Where the trend of trade between Member States, the rigidity of prices or other circumstances suggest that competition may be restricted or distorted within the common market, the Commission may conduct its inquiry into a particular sector of the economy or into a particular type of agreements across various sectors.”[7]

A principal question to ask is, why now?  While there are no further comments from the Commission available in the public domain (save the one referenced at footnote 6), it is assumed that the judgment in the Murphy case was a catalyst.  And some preliminary fact-finding will have been necessary to justify opening the case.  Moreover, it is worth noting that it is over four years since the Commission concluded its pharmaceutical sector inquiry in July 2009 after a probe of some 18 months.  It is understandable that it may want to avoid too precipitous a probe to fend off the criticism in the pharmaceutical sector inquiry that a disproportionate amount of time was spent in basic fact-gathering. 

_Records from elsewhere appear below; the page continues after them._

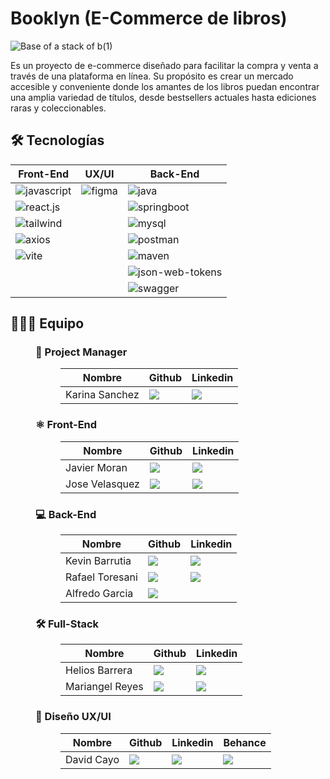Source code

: ﻿# Booklyn (E-Commerce de libros)

![Base of a stack of b(1)](https://github.com/No-Country/c18-46-t-java-react/assets/169822154/9a6aea58-a737-4ad6-b2c8-5e8cf762299e)

Es un proyecto de e-commerce diseñado para facilitar la compra y venta a través de una plataforma en línea. Su propósito es crear un mercado accesible y conveniente donde los amantes de los libros puedan encontrar una amplia variedad de títulos, desde bestsellers actuales hasta ediciones raras y coleccionables.

## 🛠️ Tecnologías

<div>
  <table>
    <thead>
      <tr>
        <th>Front-End</th>
        <th>UX/UI</th>
        <th>Back-End</th>
      </tr>
    </thead>
    <tbody>
      <tr>
        <td>
          <img alt="javascript" src="https://img.shields.io/badge/Javascript-%23F7DF1E?logo=javascript&logoColor=white">
        </td>
        <td>
          <img alt="figma" src="https://img.shields.io/badge/Figma-%23F24E1E?logo=figma&logoColor=white">
        </td>
        <td>
          <img alt="java" src="https://img.shields.io/badge/Java-%23ED8B00.svg?logo=openjdk&logoColor=white">
        </td>
      </tr>
      <tr>
        <td>
          <img alt="react.js" src="https://img.shields.io/badge/React.js-%2361DAFB?logo=react&logoColor=white">
        </td>
        <td></td>
        <td>
        <img alt="springboot" src="https://img.shields.io/badge/Spring_Boot-F2F4F9?logo=spring-boot&logoColor=white">
        </td>
      </tr>
      <tr>
        <td>
          <img alt="tailwind" src="https://img.shields.io/badge/Tailwind-%2306B6D4?logo=tailwind%20css">
        </td>
        <td></td>
        <td>
          <img alt="mysql" src="https://img.shields.io/badge/MySQL-005C84?logo=mysql&logoColor=white">
        </td>
      </tr>
      <tr>
        <td>
          <img alt="axios" src="https://img.shields.io/badge/Axios-%235A29E4?logo=axios&logoColor=white">
        </td>
        <td></td>
        <td>
          <img alt="postman" src="https://img.shields.io/badge/Postman-FF6C37?logo=Postman&logoColor=white">
        </td>
      </tr>
      <tr>
        <td>
        <img alt="vite" src="https://img.shields.io/badge/Vite-%23646CFF?logo=vite&logoColor=white">
        </td>
        <td></td>
        <td>
          <img alt="maven" src="https://img.shields.io/badge/Apache_maven-C71A36?logo=apachemaven&logoColor=white">
        </td>
      </tr>
      <tr>
        <td></td>
        <td></td>
        <td>
          <img alt="json-web-tokens" src="https://img.shields.io/badge/JSON%20Web%20Tokens-%23000000?logo=json%20web%20tokens&logoColor=white">
        </td>
      </tr>
      <tr>
        <td></td>
        <td></td>
        <td>
          <img alt="swagger" src="https://img.shields.io/badge/Swagger-85EA2D?logo=Swagger&logoColor=white">
        </td>
      </tr>
    </tbody>
  </table>
</div>

## 🧑‍🤝‍🧑 Equipo

<div>
  <dl>
  <dd>
    <h3>📝 Project Manager</h3>
    <dl>
      <dd>
        <table>
          <thead>
            <tr>
              <th>Nombre</th>
              <th>Github</th>
              <th>Linkedin</th>
            </tr>
          </thead>
          <tbody>
            <tr>
              <td>Karina Sanchez</td>
              <td>
                <a href="https://github.com/Karinathalie" target="_blank">
                  <img src="https://img.shields.io/badge/github-%23121011.svg?&style=for-the-badge&logo=github&logoColor=white"/>
                </a>
              </td>
              <td>
                <a href="https://www.linkedin.com/in/karinasanchezgamez/" target="_blank">
                  <img src="https://img.shields.io/badge/linkedin-%230A66C2.svg?&style=for-the-badge&logo=linkedin&logoColor=white"/>
                </a>
              </td>
            </tr>
          </tbody>
        </table>
      </dd>
    </dl>
  </dd>
  <dd>
    <h3>⚛️ Front-End</h3>
    <dl>
      <dd>
        <table>
          <thead>
            <tr>
              <th>Nombre</th>
              <th>Github</th>
              <th>Linkedin</th>
            </tr>
          </thead>
          <tbody>
            <tr>
              <td>Javier Moran</td>
              <td>
                <a href="https://github.com/tecnycompu" target="_blank">
                  <img src="https://img.shields.io/badge/github-%23121011.svg?&style=for-the-badge&logo=github&logoColor=white"/>
                </a>
              </td>
              <td>
                <a href="https://www.linkedin.com/in/javier-moran-rodriguez/" target="_blank">
                  <img src="https://img.shields.io/badge/linkedin-%230A66C2.svg?&style=for-the-badge&logo=linkedin&logoColor=white"/>
                </a>
              </td>
            </tr>
            <tr>
              <td>Jose Velasquez</td>
              <td>
                <a href="https://github.com/jdvd01" target="_blank">
                  <img src="https://img.shields.io/badge/github-%23121011.svg?&style=for-the-badge&logo=github&logoColor=white"/>
                </a>
              </td>
              <td>
                <a href="https://www.linkedin.com/in/jdvd01/" target="_blank">
                  <img src="https://img.shields.io/badge/linkedin-%230A66C2.svg?&style=for-the-badge&logo=linkedin&logoColor=white"/>
                </a>
              </td>
            </tr>
          </tbody>
        </table>
      </dd>
    </dl>
  </dd>
  <dd>
    <h3>💻 Back-End</h3>
    <dl>
      <dd>
        <table>
          <thead>
            <tr>
              <th>Nombre</th>
              <th>Github</th>
              <th>Linkedin</th>
            </tr>
          </thead>
          <tbody>
            <tr>
              <td>Kevin Barrutia</td>
              <td>
                <a href="https://github.com/KevinBarrutia" target="_blank">
                  <img src="https://img.shields.io/badge/github-%23121011.svg?&style=for-the-badge&logo=github&logoColor=white"/>
                </a>
              </td>
              <td>
                <a href="https://www.linkedin.com/in/kevin-barrutia-1a42a01aa/" target="_blank">
                  <img src="https://img.shields.io/badge/linkedin-%230A66C2.svg?&style=for-the-badge&logo=linkedin&logoColor=white"/>
                </a>
              </td>
            </tr>
            <tr>
              <td>Rafael Toresani</td>
              <td>
                <a href="https://github.com/RafaToresani" target="_blank">
                  <img src="https://img.shields.io/badge/github-%23121011.svg?&style=for-the-badge&logo=github&logoColor=white"/>
                </a>
              </td>
              <td>
                <a href="https://www.linkedin.com/in/rtoresani/" target="_blank">
                  <img src="https://img.shields.io/badge/linkedin-%230A66C2.svg?&style=for-the-badge&logo=linkedin&logoColor=white"/>
                </a>
              </td>
            </tr>
            <tr>
              <td>Alfredo Garcia</td>
              <td>
                <a href="https://github.com/AlfredDev" target="_blank">
                  <img src="https://img.shields.io/badge/github-%23121011.svg?&style=for-the-badge&logo=github&logoColor=white"/>
                </a>
              </td>
              <td>
                <!-- <a href="" target="_blank">
                  <img src="https://img.shields.io/badge/linkedin-%230A66C2.svg?&style=for-the-badge&logo=linkedin&logoColor=white"/>
                </a> -->
              </td>
            </tr>
          </tbody>
        </table>
      </dd>
    </dl>
  </dd>
  <dd>
    <h3>🛠️ Full-Stack</h3>
    <dl>
      <dd>
        <table>
          <thead>
            <tr>
              <th>Nombre</th>
              <th>Github</th>
              <th>Linkedin</th>
            </tr>
          </thead>
          <tbody>
            <tr>
              <td>Helios Barrera</td>
              <td>
                <a href="https://github.com/quserforgitp" target="_blank">
                  <img src="https://img.shields.io/badge/github-%23121011.svg?&style=for-the-badge&logo=github&logoColor=white"/>
                </a>
              </td>
              <td>
                <a href="https://www.linkedin.com/in/qlessenp/" target="_blank">
                  <img src="https://img.shields.io/badge/linkedin-%230A66C2.svg?&style=for-the-badge&logo=linkedin&logoColor=white"/>
                </a>
              </td>
            </tr>
            <tr>
              <td>Mariangel Reyes</td>
              <td>
                <a href="https://github.com/AngelQReid" target="_blank">
                  <img src="https://img.shields.io/badge/github-%23121011.svg?&style=for-the-badge&logo=github&logoColor=white"/>
                </a>
              </td>
              <td>
                <a href="https://www.linkedin.com/in/mariangel-reyes-960428214" target="_blank">
                  <img src="https://img.shields.io/badge/linkedin-%230A66C2.svg?&style=for-the-badge&logo=linkedin&logoColor=white"/>
                </a>
              </td>
            </tr>
          </tbody>
        </table>
      </dd>
    </dl>
  </dd>
  <dd>
    <h3>🎨 Diseño UX/UI</h3>
    <dl>
      <dd>
        <table>
          <thead>
            <tr>
              <th>Nombre</th>
              <th>Github</th>
              <th>Linkedin</th>
              <th>Behance</th>
            </tr>
          </thead>
          <tbody>
            <tr>
              <td>David Cayo</td>
              <td>
                <a href="https://github.com/davidcayo">
                  <img src="https://img.shields.io/badge/github-%23121011.svg?&style=for-the-badge&logo=github&logoColor=white"/>
                </a>
              </td>
              <td>
                <a href="https://www.linkedin.com/in/davidcayo/">
                  <img src="https://img.shields.io/badge/linkedin-%230A66C2.svg?&style=for-the-badge&logo=linkedin&logoColor=white"/>
                </a>
              </td>
              <td>
                <a href="https://www.behance.net/davidcayo">
                  <img src="https://img.shields.io/badge/behance-%231769FF.svg?&style=for-the-badge&logo=behance&logoColor=white">
                </a>
              </td>
            </tr>
          </tbody>
        </table>
      </dd>
    </dl>
  </dd>
</dl>

</div>
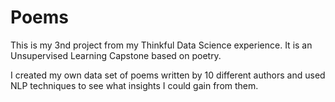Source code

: # Poems
This is my 3nd project from my Thinkful Data Science experience. It is an Unsupervised Learning Capstone based on poetry. 

I created my own data set of poems written by 10 different authors and used NLP techniques to see what insights I could gain from them. 
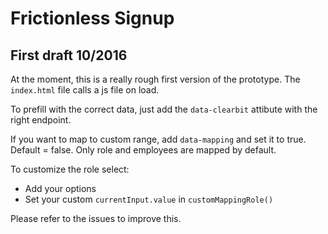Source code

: # Frictionless Signup

## First draft 10/2016

At the moment, this is a really rough first version of the prototype. The `index.html` file calls a js file on load.

To prefill with the correct data, just add the `data-clearbit` attibute with the right endpoint.

If you want to map to custom range, add `data-mapping` and set it to true. Default = false. Only role and employees are mapped by default.

To customize the role select:
- Add your options
- Set your custom `currentInput.value` in `customMappingRole()`

Please refer to the issues to improve this.
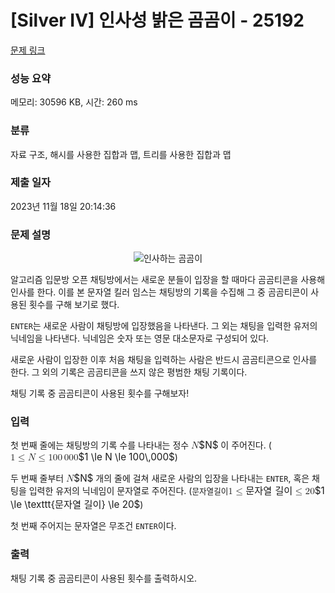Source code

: # [Silver IV] 인사성 밝은 곰곰이 - 25192 

[문제 링크](https://www.acmicpc.net/problem/25192) 

### 성능 요약

메모리: 30596 KB, 시간: 260 ms

### 분류

자료 구조, 해시를 사용한 집합과 맵, 트리를 사용한 집합과 맵

### 제출 일자

2023년 11월 18일 20:14:36

### 문제 설명

<p style="text-align: center;"><img alt="인사하는 곰곰이" src="" style="max-height:120px; object-fit:contain; display:inline-block;"></p>

<p>알고리즘 입문방 오픈 채팅방에서는 새로운 분들이 입장을 할 때마다 곰곰티콘을 사용해 인사를 한다. 이를 본 문자열 킬러 임스는 채팅방의 기록을 수집해 그 중 곰곰티콘이 사용된 횟수를 구해 보기로 했다.</p>

<p><code>ENTER</code>는 새로운 사람이 채팅방에 입장했음을 나타낸다. 그 외는 채팅을 입력한 유저의 닉네임을 나타낸다. 닉네임은 숫자 또는 영문 대소문자로 구성되어 있다.</p>

<p>새로운 사람이 입장한 이후 처음 채팅을 입력하는 사람은 반드시 곰곰티콘으로 인사를 한다. 그 외의 기록은 곰곰티콘을 쓰지 않은 평범한 채팅 기록이다.</p>

<p>채팅 기록 중 곰곰티콘이 사용된 횟수를 구해보자!</p>

### 입력 

 <p>첫 번째 줄에는 채팅방의 기록 수를 나타내는 정수 <mjx-container class="MathJax" jax="CHTML" style="font-size: 109%; position: relative;"><mjx-math class="MJX-TEX" aria-hidden="true"><mjx-mi class="mjx-i"><mjx-c class="mjx-c1D441 TEX-I"></mjx-c></mjx-mi></mjx-math><mjx-assistive-mml unselectable="on" display="inline"><math xmlns="http://www.w3.org/1998/Math/MathML"><mi>N</mi></math></mjx-assistive-mml><span aria-hidden="true" class="no-mathjax mjx-copytext">$N$</span></mjx-container> 이 주어진다. (<mjx-container class="MathJax" jax="CHTML" style="font-size: 109%; position: relative;"><mjx-math class="MJX-TEX" aria-hidden="true"><mjx-mn class="mjx-n"><mjx-c class="mjx-c31"></mjx-c></mjx-mn><mjx-mo class="mjx-n" space="4"><mjx-c class="mjx-c2264"></mjx-c></mjx-mo><mjx-mi class="mjx-i" space="4"><mjx-c class="mjx-c1D441 TEX-I"></mjx-c></mjx-mi><mjx-mo class="mjx-n" space="4"><mjx-c class="mjx-c2264"></mjx-c></mjx-mo><mjx-mn class="mjx-n" space="4"><mjx-c class="mjx-c31"></mjx-c><mjx-c class="mjx-c30"></mjx-c><mjx-c class="mjx-c30"></mjx-c></mjx-mn><mjx-mstyle><mjx-mspace style="width: 0.167em;"></mjx-mspace></mjx-mstyle><mjx-mn class="mjx-n"><mjx-c class="mjx-c30"></mjx-c><mjx-c class="mjx-c30"></mjx-c><mjx-c class="mjx-c30"></mjx-c></mjx-mn></mjx-math><mjx-assistive-mml unselectable="on" display="inline"><math xmlns="http://www.w3.org/1998/Math/MathML"><mn>1</mn><mo>≤</mo><mi>N</mi><mo>≤</mo><mn>100</mn><mstyle scriptlevel="0"><mspace width="0.167em"></mspace></mstyle><mn>000</mn></math></mjx-assistive-mml><span aria-hidden="true" class="no-mathjax mjx-copytext">$1 \le N \le 100\,000$</span></mjx-container>)</p>

<p>두 번째 줄부터 <mjx-container class="MathJax" jax="CHTML" style="font-size: 109%; position: relative;"><mjx-math class="MJX-TEX" aria-hidden="true"><mjx-mi class="mjx-i"><mjx-c class="mjx-c1D441 TEX-I"></mjx-c></mjx-mi></mjx-math><mjx-assistive-mml unselectable="on" display="inline"><math xmlns="http://www.w3.org/1998/Math/MathML"><mi>N</mi></math></mjx-assistive-mml><span aria-hidden="true" class="no-mathjax mjx-copytext">$N$</span></mjx-container> 개의 줄에 걸쳐 새로운 사람의 입장을 나타내는 <code>ENTER</code>, 혹은 채팅을 입력한 유저의 닉네임이 문자열로 주어진다. (<mjx-container class="MathJax" jax="CHTML" style="font-size: 109%; position: relative;"><mjx-math class="MJX-TEX" aria-hidden="true"><mjx-mn class="mjx-n"><mjx-c class="mjx-c31"></mjx-c></mjx-mn><mjx-mo class="mjx-n" space="4"><mjx-c class="mjx-c2264"></mjx-c></mjx-mo><mjx-mtext class="mjx-ty" space="4"><mjx-utext variant="monospace" style="font-size: 82.6%; padding: 0.909em 0px 0.242em; font-family: MJXZERO, monospace;">문</mjx-utext><mjx-utext variant="monospace" style="font-size: 82.6%; padding: 0.909em 0px 0.242em; font-family: MJXZERO, monospace;">자</mjx-utext><mjx-utext variant="monospace" style="font-size: 82.6%; padding: 0.909em 0px 0.242em; font-family: MJXZERO, monospace;">열</mjx-utext><mjx-c class="mjx-c20 TEX-T"></mjx-c><mjx-utext variant="monospace" style="font-size: 82.6%; padding: 0.909em 0px 0.242em; font-family: MJXZERO, monospace;">길</mjx-utext><mjx-utext variant="monospace" style="font-size: 82.6%; padding: 0.909em 0px 0.242em; font-family: MJXZERO, monospace;">이</mjx-utext></mjx-mtext><mjx-mo class="mjx-n" space="4"><mjx-c class="mjx-c2264"></mjx-c></mjx-mo><mjx-mn class="mjx-n" space="4"><mjx-c class="mjx-c32"></mjx-c><mjx-c class="mjx-c30"></mjx-c></mjx-mn></mjx-math><mjx-assistive-mml unselectable="on" display="inline"><math xmlns="http://www.w3.org/1998/Math/MathML"><mn>1</mn><mo>≤</mo><mtext mathvariant="monospace">문자열 길이</mtext><mo>≤</mo><mn>20</mn></math></mjx-assistive-mml><span aria-hidden="true" class="no-mathjax mjx-copytext">$1 \le \texttt{문자열 길이} \le 20$</span></mjx-container>)</p>

<p>첫 번째 주어지는 문자열은 무조건 <code>ENTER</code>이다.</p>

### 출력 

 <p>채팅 기록 중 곰곰티콘이 사용된 횟수를 출력하시오.</p>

As stated above, the Murphy case entailed a complex array of legal issues but it signals what appears to be a move away from the comfort of the previous case law enshrined in Coditel and a reassertion of a clear focus on the free movement of goods and services.

Moreover, further complexities may arise owing to individual Member State investigations and competition cases (such as Ofcom’s pay TV investigation and the Competition Commission’s movies on pay TV investigation).  It cannot go unnoticed that in the UK’s probe into premium movies, the Competition Commission concluded that Sky did not enjoy such an advantage over its rivals as to adversely affect competition in the pay TV retail market.[8]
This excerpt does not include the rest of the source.